Dialysis-linked
hepatitis C spread alarming
About 2.2 percent of patients who underwent dialysis in 2001 were infected
with the hepatitis C virus because some facilities apparently failed to take
proper precautions to prevent infection, according to a government study,
which did not identify the institutions were the infections occurred.
The research team at the Health, Labor and Welfare Ministry that
conducted the study said the results suggest that thousands of people could
be newly infected with the virus each year in such ways.
The Japanese Society for Dialysis Therapy and the Japanese Association of
Dialysis Physicians said they have sent emergency recommendations to member
institutions, asking them to take sufficient steps, including not sharing
medicine among patients.
The study was conducted at dialysis facilities nationwide. The research
team did not name the institutions where patients were infected.

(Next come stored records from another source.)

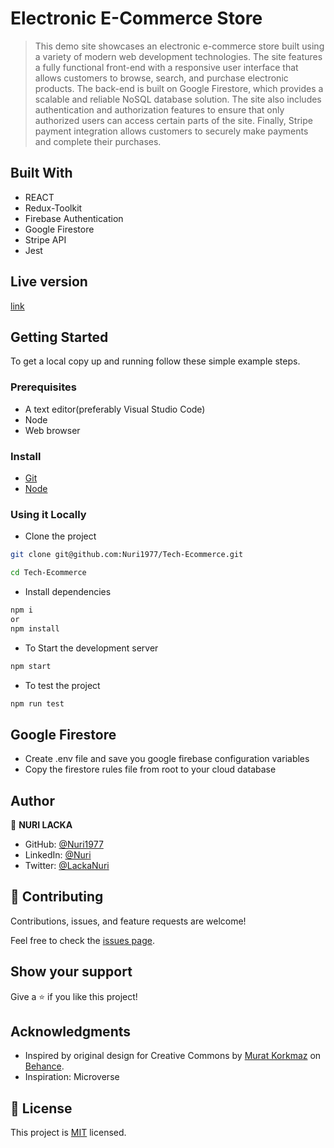 #  Electronic E-Commerce Store

> This demo site showcases an electronic e-commerce store built using a variety of modern web development technologies. The site features a fully functional front-end with a responsive user interface that allows customers to browse, search, and purchase electronic products. The back-end is built on Google Firestore, which provides a scalable and reliable NoSQL database solution. The site also includes authentication and authorization features to ensure that only authorized users can access certain parts of the site. Finally, Stripe payment integration allows customers to securely make payments and complete their purchases.

## Built With

- REACT
- Redux-Toolkit
- Firebase Authentication
- Google Firestore
- Stripe API 
- Jest

## Live version

[link](https://shopping-87340.web.app)

## Getting Started

To get a local copy up and running follow these simple example steps.

### Prerequisites
- A text editor(preferably Visual Studio Code)
- Node
- Web browser

### Install
- [Git](https://git-scm.com/downloads)
- [Node](https://nodejs.org/en/download/)

### Using it Locally

- Clone the project

```bash 
git clone git@github.com:Nuri1977/Tech-Ecommerce.git

cd Tech-Ecommerce
```

- Install dependencies

```bash
npm i 
or
npm install
```
- To Start the development server
```bash
npm start
```

- To test the project
```bash
npm run test
```

## Google Firestore
  - Create .env file and save you google firebase configuration variables
  - Copy the firestore rules file from root to your cloud database

## Author

👤 **NURI LACKA**

- GitHub: [@Nuri1977](https://github.com/Nuri1977)
- LinkedIn: [@Nuri](https://www.linkedin.com/in/nuri-lacka-7141b01ba/)
- Twitter: [@LackaNuri](https://twitter.com/LackaNuri)


## 🤝 Contributing

Contributions, issues, and feature requests are welcome!

Feel free to check the [issues page](https://github.com/Nuri1977/Tech-Ecommerce/issues).

## Show your support

Give a ⭐️ if you like this project!

## Acknowledgments

- Inspired by original design for Creative Commons by [Murat Korkmaz](https://www.behance.net/muratk) on [Behance](https://www.behance.net/gallery/26425031/Vespa-Responsive-Redesign).
- Inspiration: Microverse

## 📝 License

This project is [MIT](./LICENSE.md) licensed.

Of the roughly 52,000 people receiving dialysis therapy who had tested
negative for hepatitis C at the end of 2000, roughly 1,100 suddenly tested
positive at the end of 2001.
As there are around 230,000 dialysis patients in Japan, the survey
suggests several thousand are infected each year with hepatitis C at
facilities.
The survey shows that at the majority of facilities, there were no newly
infected patients, and it is only at certain facilities that fail to take
proper measures that the infection rate is high.
The researchers said calls for improved measures have been made in
particular to facilities where patients have been newly infected in the past
year or where more than a third of the patients have hepatitis C.
The researchers said the most important warning is to not share medicine.
The study of group infections nationwide suggests that the main cause of
infection was the sharing among several patients of medicine such as
mass-produced blood anticoagulants, they said.